### TASK DATA:
━━━━━━━━━━

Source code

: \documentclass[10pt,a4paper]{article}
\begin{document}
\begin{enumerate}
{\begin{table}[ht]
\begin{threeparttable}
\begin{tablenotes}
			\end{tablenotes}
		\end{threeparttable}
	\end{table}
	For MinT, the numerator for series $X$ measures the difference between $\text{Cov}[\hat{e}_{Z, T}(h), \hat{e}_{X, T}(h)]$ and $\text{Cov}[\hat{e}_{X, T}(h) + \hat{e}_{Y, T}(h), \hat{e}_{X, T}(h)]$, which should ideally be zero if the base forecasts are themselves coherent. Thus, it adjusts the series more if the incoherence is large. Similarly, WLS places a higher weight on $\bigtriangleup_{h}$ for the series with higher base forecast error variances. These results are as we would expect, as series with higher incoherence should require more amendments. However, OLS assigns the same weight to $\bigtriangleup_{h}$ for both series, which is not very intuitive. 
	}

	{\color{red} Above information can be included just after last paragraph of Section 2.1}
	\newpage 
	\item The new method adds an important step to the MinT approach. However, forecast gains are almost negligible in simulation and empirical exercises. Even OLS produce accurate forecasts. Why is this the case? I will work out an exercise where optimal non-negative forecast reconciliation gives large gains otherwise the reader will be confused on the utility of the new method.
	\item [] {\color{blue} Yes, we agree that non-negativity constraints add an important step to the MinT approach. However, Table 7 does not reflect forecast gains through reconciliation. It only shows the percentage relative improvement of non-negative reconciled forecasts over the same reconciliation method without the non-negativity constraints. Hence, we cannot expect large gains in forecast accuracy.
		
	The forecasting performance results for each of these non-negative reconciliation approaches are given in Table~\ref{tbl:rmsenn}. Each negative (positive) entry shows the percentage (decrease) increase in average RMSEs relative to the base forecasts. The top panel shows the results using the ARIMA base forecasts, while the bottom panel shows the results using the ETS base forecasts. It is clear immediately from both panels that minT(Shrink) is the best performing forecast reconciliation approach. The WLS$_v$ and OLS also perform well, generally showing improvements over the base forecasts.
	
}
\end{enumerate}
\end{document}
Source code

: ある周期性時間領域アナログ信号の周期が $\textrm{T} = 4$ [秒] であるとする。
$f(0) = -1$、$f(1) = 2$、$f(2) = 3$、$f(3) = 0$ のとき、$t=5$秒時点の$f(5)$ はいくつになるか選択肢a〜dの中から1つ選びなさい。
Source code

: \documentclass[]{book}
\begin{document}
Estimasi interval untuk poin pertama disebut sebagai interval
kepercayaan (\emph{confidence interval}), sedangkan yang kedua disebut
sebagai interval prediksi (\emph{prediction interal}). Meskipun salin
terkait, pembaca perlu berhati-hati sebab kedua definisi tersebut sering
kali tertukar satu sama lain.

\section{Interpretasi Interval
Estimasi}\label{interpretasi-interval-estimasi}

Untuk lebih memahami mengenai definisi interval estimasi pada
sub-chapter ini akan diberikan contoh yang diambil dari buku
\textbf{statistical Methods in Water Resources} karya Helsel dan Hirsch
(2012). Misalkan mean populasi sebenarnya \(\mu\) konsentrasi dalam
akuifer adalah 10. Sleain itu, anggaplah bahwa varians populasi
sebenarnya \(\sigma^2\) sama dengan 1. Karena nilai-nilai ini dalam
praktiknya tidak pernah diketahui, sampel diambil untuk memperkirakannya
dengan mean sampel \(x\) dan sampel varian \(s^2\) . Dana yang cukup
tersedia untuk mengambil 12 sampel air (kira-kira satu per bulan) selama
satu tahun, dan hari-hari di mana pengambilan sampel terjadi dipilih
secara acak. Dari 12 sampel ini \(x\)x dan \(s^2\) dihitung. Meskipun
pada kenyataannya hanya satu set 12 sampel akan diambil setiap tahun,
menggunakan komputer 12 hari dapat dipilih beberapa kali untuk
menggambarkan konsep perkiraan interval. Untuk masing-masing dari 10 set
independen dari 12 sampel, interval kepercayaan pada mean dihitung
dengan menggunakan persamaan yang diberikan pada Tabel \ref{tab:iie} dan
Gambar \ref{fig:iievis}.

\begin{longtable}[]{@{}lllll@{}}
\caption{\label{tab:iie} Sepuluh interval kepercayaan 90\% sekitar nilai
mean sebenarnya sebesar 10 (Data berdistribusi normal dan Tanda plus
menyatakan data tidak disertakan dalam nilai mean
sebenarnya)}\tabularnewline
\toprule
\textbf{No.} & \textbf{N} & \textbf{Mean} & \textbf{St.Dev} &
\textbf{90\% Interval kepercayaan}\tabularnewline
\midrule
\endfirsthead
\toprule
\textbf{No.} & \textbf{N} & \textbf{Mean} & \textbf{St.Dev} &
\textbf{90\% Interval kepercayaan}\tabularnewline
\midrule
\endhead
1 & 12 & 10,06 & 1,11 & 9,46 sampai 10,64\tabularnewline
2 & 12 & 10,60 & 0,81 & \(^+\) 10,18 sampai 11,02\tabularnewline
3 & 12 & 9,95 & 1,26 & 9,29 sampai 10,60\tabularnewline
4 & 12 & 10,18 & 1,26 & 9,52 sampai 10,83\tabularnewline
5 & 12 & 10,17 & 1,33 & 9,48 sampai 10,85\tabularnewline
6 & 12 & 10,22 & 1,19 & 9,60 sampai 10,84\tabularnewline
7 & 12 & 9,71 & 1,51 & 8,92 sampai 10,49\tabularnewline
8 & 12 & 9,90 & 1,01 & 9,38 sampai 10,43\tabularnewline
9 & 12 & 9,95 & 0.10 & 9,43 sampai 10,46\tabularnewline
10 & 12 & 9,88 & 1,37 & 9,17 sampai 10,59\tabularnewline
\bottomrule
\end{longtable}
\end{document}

━━━━━━━━━━

### WHAT THE TASK REQUIRES:
For this exercise, set down the entire listing above exactly as given.

### RESULT OF THIS EXERCISE:
Source code

: \documentclass[10pt,a4paper]{article}
\begin{document}
\begin{enumerate}
{\begin{table}[ht]
\begin{threeparttable}
\begin{tablenotes}
			\end{tablenotes}
		\end{threeparttable}
	\end{table}
	For MinT, the numerator for series $X$ measures the difference between $\text{Cov}[\hat{e}_{Z, T}(h), \hat{e}_{X, T}(h)]$ and $\text{Cov}[\hat{e}_{X, T}(h) + \hat{e}_{Y, T}(h), \hat{e}_{X, T}(h)]$, which should ideally be zero if the base forecasts are themselves coherent. Thus, it adjusts the series more if the incoherence is large. Similarly, WLS places a higher weight on $\bigtriangleup_{h}$ for the series with higher base forecast error variances. These results are as we would expect, as series with higher incoherence should require more amendments. However, OLS assigns the same weight to $\bigtriangleup_{h}$ for both series, which is not very intuitive. 
	}

	{\color{red} Above information can be included just after last paragraph of Section 2.1}
	\newpage 
	\item The new method adds an important step to the MinT approach. However, forecast gains are almost negligible in simulation and empirical exercises. Even OLS produce accurate forecasts. Why is this the case? I will work out an exercise where optimal non-negative forecast reconciliation gives large gains otherwise the reader will be confused on the utility of the new method.
	\item [] {\color{blue} Yes, we agree that non-negativity constraints add an important step to the MinT approach. However, Table 7 does not reflect forecast gains through reconciliation. It only shows the percentage relative improvement of non-negative reconciled forecasts over the same reconciliation method without the non-negativity constraints. Hence, we cannot expect large gains in forecast accuracy.
		
	The forecasting performance results for each of these non-negative reconciliation approaches are given in Table~\ref{tbl:rmsenn}. Each negative (positive) entry shows the percentage (decrease) increase in average RMSEs relative to the base forecasts. The top panel shows the results using the ARIMA base forecasts, while the bottom panel shows the results using the ETS base forecasts. It is clear immediately from both panels that minT(Shrink) is the best performing forecast reconciliation approach. The WLS$_v$ and OLS also perform well, generally showing improvements over the base forecasts.
	
}
\end{enumerate}
\end{document}
Source code

: ある周期性時間領域アナログ信号の周期が $\textrm{T} = 4$ [秒] であるとする。
$f(0) = -1$、$f(1) = 2$、$f(2) = 3$、$f(3) = 0$ のとき、$t=5$秒時点の$f(5)$ はいくつになるか選択肢a〜dの中から1つ選びなさい。
Source code

: \documentclass[]{book}
\begin{document}
Estimasi interval untuk poin pertama disebut sebagai interval
kepercayaan (\emph{confidence interval}), sedangkan yang kedua disebut
sebagai interval prediksi (\emph{prediction interal}). Meskipun salin
terkait, pembaca perlu berhati-hati sebab kedua definisi tersebut sering
kali tertukar satu sama lain.

\section{Interpretasi Interval
Estimasi}\label{interpretasi-interval-estimasi}

Untuk lebih memahami mengenai definisi interval estimasi pada
sub-chapter ini akan diberikan contoh yang diambil dari buku
\textbf{statistical Methods in Water Resources} karya Helsel dan Hirsch
(2012). Misalkan mean populasi sebenarnya \(\mu\) konsentrasi dalam
akuifer adalah 10. Sleain itu, anggaplah bahwa varians populasi
sebenarnya \(\sigma^2\) sama dengan 1. Karena nilai-nilai ini dalam
praktiknya tidak pernah diketahui, sampel diambil untuk memperkirakannya
dengan mean sampel \(x\) dan sampel varian \(s^2\) . Dana yang cukup
tersedia untuk mengambil 12 sampel air (kira-kira satu per bulan) selama
satu tahun, dan hari-hari di mana pengambilan sampel terjadi dipilih
secara acak. Dari 12 sampel ini \(x\)x dan \(s^2\) dihitung. Meskipun
pada kenyataannya hanya satu set 12 sampel akan diambil setiap tahun,
menggunakan komputer 12 hari dapat dipilih beberapa kali untuk
menggambarkan konsep perkiraan interval. Untuk masing-masing dari 10 set
independen dari 12 sampel, interval kepercayaan pada mean dihitung
dengan menggunakan persamaan yang diberikan pada Tabel \ref{tab:iie} dan
Gambar \ref{fig:iievis}.

\begin{longtable}[]{@{}lllll@{}}
\caption{\label{tab:iie} Sepuluh interval kepercayaan 90\% sekitar nilai
mean sebenarnya sebesar 10 (Data berdistribusi normal dan Tanda plus
menyatakan data tidak disertakan dalam nilai mean
sebenarnya)}\tabularnewline
\toprule
\textbf{No.} & \textbf{N} & \textbf{Mean} & \textbf{St.Dev} &
\textbf{90\% Interval kepercayaan}\tabularnewline
\midrule
\endfirsthead
\toprule
\textbf{No.} & \textbf{N} & \textbf{Mean} & \textbf{St.Dev} &
\textbf{90\% Interval kepercayaan}\tabularnewline
\midrule
\endhead
1 & 12 & 10,06 & 1,11 & 9,46 sampai 10,64\tabularnewline
2 & 12 & 10,60 & 0,81 & \(^+\) 10,18 sampai 11,02\tabularnewline
3 & 12 & 9,95 & 1,26 & 9,29 sampai 10,60\tabularnewline
4 & 12 & 10,18 & 1,26 & 9,52 sampai 10,83\tabularnewline
5 & 12 & 10,17 & 1,33 & 9,48 sampai 10,85\tabularnewline
6 & 12 & 10,22 & 1,19 & 9,60 sampai 10,84\tabularnewline
7 & 12 & 9,71 & 1,51 & 8,92 sampai 10,49\tabularnewline
8 & 12 & 9,90 & 1,01 & 9,38 sampai 10,43\tabularnewline
9 & 12 & 9,95 & 0.10 & 9,43 sampai 10,46\tabularnewline
10 & 12 & 9,88 & 1,37 & 9,17 sampai 10,59\tabularnewline
\bottomrule
\end{longtable}
\end{document}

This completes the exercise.